I've been giving some thought to some of what Warren Ellis has been discussing in Transmetropolitan and Doktor Sleepless. This whole idea of living life now in what for all intents and purposes IS the future. The question, "Where's my jetpack?" McCluhan's "global village." Toffler's Future Shock. Arthur Clarke. It's all here and most people don't really even realize it.
I can (and often do) leave the house for work in the morning and know that by the time I get home, the dishes will have been cleaned, the clothes will have been washed and the floor will have been swept. I drive to and from work in a car that has no gears and uses the energy usually lost in braking to recharge the battery. I check my mail when I get home through a PDA that I wear on my hip -- a device which doubles as a datebook, address book, notepad, calculator, alarm clock, photo album, music player, video player, universal remote control, video game console, audio recorder, and a couple dozen other things. I let the dog out to go to the bathroom, secure in the knowledge that he won't run out into the street because of what is effectively a force field penning him the yard.
I understood all of that well before I started reading Ellis. The technology we have at our disposal is the stuff of science fiction. But the aspect I've only recently started to grasp is this sociological impact of all this.
The computer from which I'm writing this has around 800 comics loaded onto it legally. Most of which I haven't read because it takes longer to read them than to download them. And all of them were free. Why were they free? Because the owners/publisher/creators realized that it was actually financially better for them to give the content itself away, and then realize profits on tangible, ancillary items. Like t-shirts, coffee mugs, and comics.
"Wait -- 'comics'? I thought you said they were giving them away."
There's the curious distinction: separating the content from the object. The content, in this case, is the sequence of illustrations depicting a story of some sort.

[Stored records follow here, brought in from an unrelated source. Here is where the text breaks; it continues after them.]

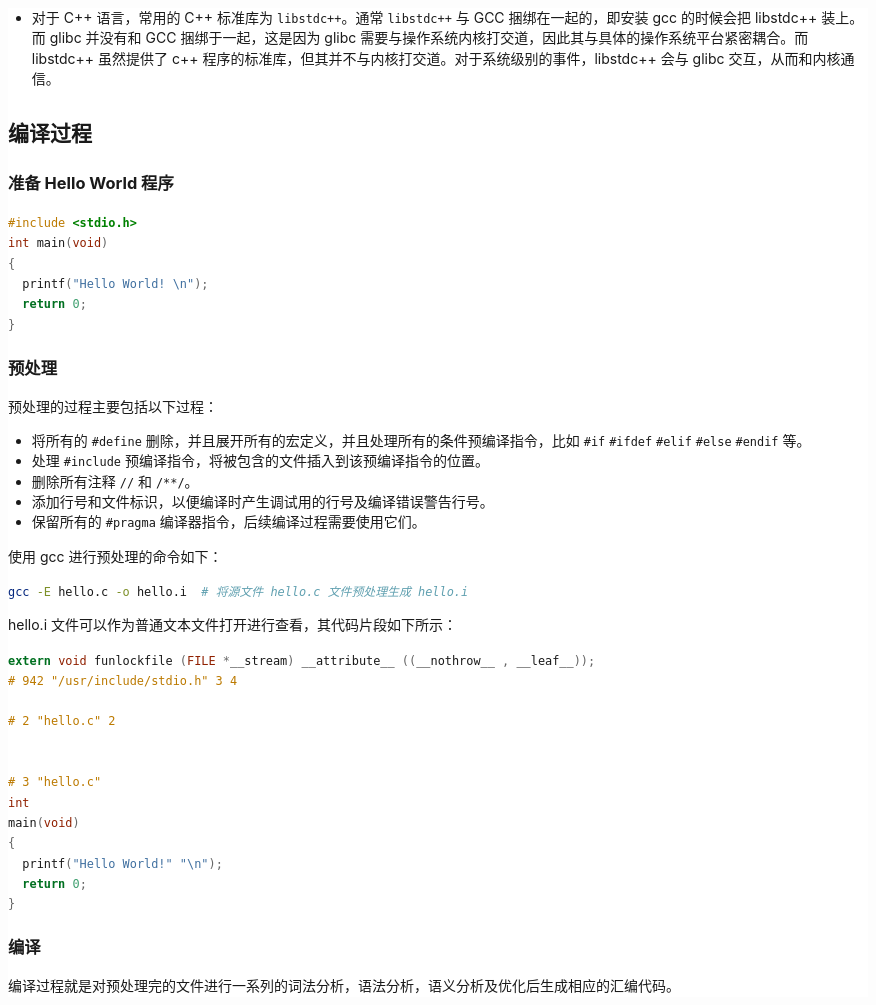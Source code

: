 * 对于 C++ 语言，常用的 C++ 标准库为 `libstdc++`。通常 `libstdc++` 与 GCC 捆绑在一起的，即安装 gcc 的时候会把 libstdc++ 装上。而 glibc 并没有和 GCC 捆绑于一起，这是因为 glibc 需要与操作系统内核打交道，因此其与具体的操作系统平台紧密耦合。而 libstdc++ 虽然提供了 c++ 程序的标准库，但其并不与内核打交道。对于系统级别的事件，libstdc++ 会与 glibc 交互，从而和内核通信。

## 编译过程

### 准备 Hello World 程序

```c
#include <stdio.h>
int main(void)
{
  printf("Hello World! \n");
  return 0;
}
```

### 预处理

预处理的过程主要包括以下过程：

* 将所有的 `#define` 删除，并且展开所有的宏定义，并且处理所有的条件预编译指令，比如 `#if` `#ifdef` `#elif` `#else` `#endif` 等。
* 处理 `#include` 预编译指令，将被包含的文件插入到该预编译指令的位置。
* 删除所有注释 `//` 和 `/**/`。
* 添加行号和文件标识，以便编译时产生调试用的行号及编译错误警告行号。
* 保留所有的 `#pragma` 编译器指令，后续编译过程需要使用它们。

使用 gcc 进行预处理的命令如下：

```bash
gcc -E hello.c -o hello.i  # 将源文件 hello.c 文件预处理生成 hello.i
```

hello.i 文件可以作为普通文本文件打开进行查看，其代码片段如下所示：

```c
extern void funlockfile (FILE *__stream) __attribute__ ((__nothrow__ , __leaf__));
# 942 "/usr/include/stdio.h" 3 4

# 2 "hello.c" 2


# 3 "hello.c"
int
main(void)
{
  printf("Hello World!" "\n");
  return 0;
}
```

### 编译

编译过程就是对预处理完的文件进行一系列的词法分析，语法分析，语义分析及优化后生成相应的汇编代码。
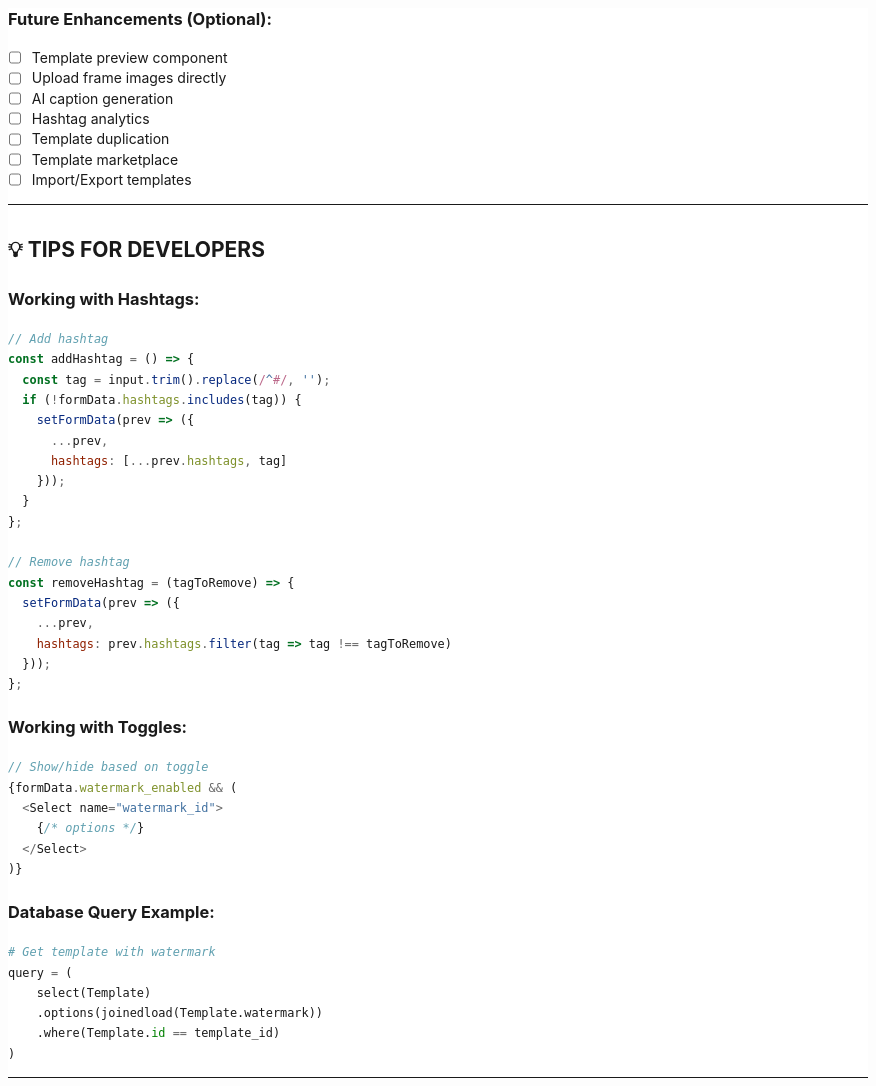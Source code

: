 ### Future Enhancements (Optional):
- [ ] Template preview component
- [ ] Upload frame images directly
- [ ] AI caption generation
- [ ] Hashtag analytics
- [ ] Template duplication
- [ ] Template marketplace
- [ ] Import/Export templates

---

## 💡 TIPS FOR DEVELOPERS

### Working with Hashtags:
```javascript
// Add hashtag
const addHashtag = () => {
  const tag = input.trim().replace(/^#/, '');
  if (!formData.hashtags.includes(tag)) {
    setFormData(prev => ({
      ...prev,
      hashtags: [...prev.hashtags, tag]
    }));
  }
};

// Remove hashtag
const removeHashtag = (tagToRemove) => {
  setFormData(prev => ({
    ...prev,
    hashtags: prev.hashtags.filter(tag => tag !== tagToRemove)
  }));
};
```

### Working with Toggles:
```javascript
// Show/hide based on toggle
{formData.watermark_enabled && (
  <Select name="watermark_id">
    {/* options */}
  </Select>
)}
```

### Database Query Example:
```python
# Get template with watermark
query = (
    select(Template)
    .options(joinedload(Template.watermark))
    .where(Template.id == template_id)
)
```

---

The comic book itself -- the 32 page pamphlet or whatever -- is just a distribution method, the object.
Let's look at Alice in Wonderland as a non-comics example. The story itself is in the public domain. Anybody can take the text of the story, do whatever they want to it, and resell it in whatever packaging they like. Some folks took the text, printed and bound it on cheap paper, and sell it as an inexpensive paperback that you can read on a airplane. Another set of folks might take it, annotate the whole thing with their research, and sell it as a study guide. Another group printed it on high quality paper, bound it in leather, and sold it as a collector's edition. The originality -- the reason for buying for one version over another -- is strictly in the packaging, the presentation. If you just want to read the story, and don't care about what form it comes in, you can download it for free from any of a number of web sites.
People these days pay for delivery, not for content. TV is another example. How many TV programs can you watch for free? You pay the cable company (or whomever) for the delivery package, but you could just as easily pay iTunes to download specific programs. Or you could hit Amazon and buy a DVD of the entire series. The content is free, you're paying for the presentation.
So it seems to be going for comics as well. (Albiet much more slowly; the comics industry is a decidedly conservative lot at the publisher level.) You can download most of Heroic Publishing's comics via Wowio at no charge, but if you want a tangible book you can read on anywhere, you've got to pay them for a 32 page pamphlet or, if you prefer another option, for 112 page trade paperback. And, of course, you still have the options of buying tote bags and mouse pads and whatnot.
The question isn't "where's my jetpack" -- that future is effectively here, and people are just blind to it because it doesn't look like the far-flung science fiction adventures people have been dreaming up for decades. The question is "where're my free comics" -- that's the future that SHOULD be here, but is being held back by the big publishers.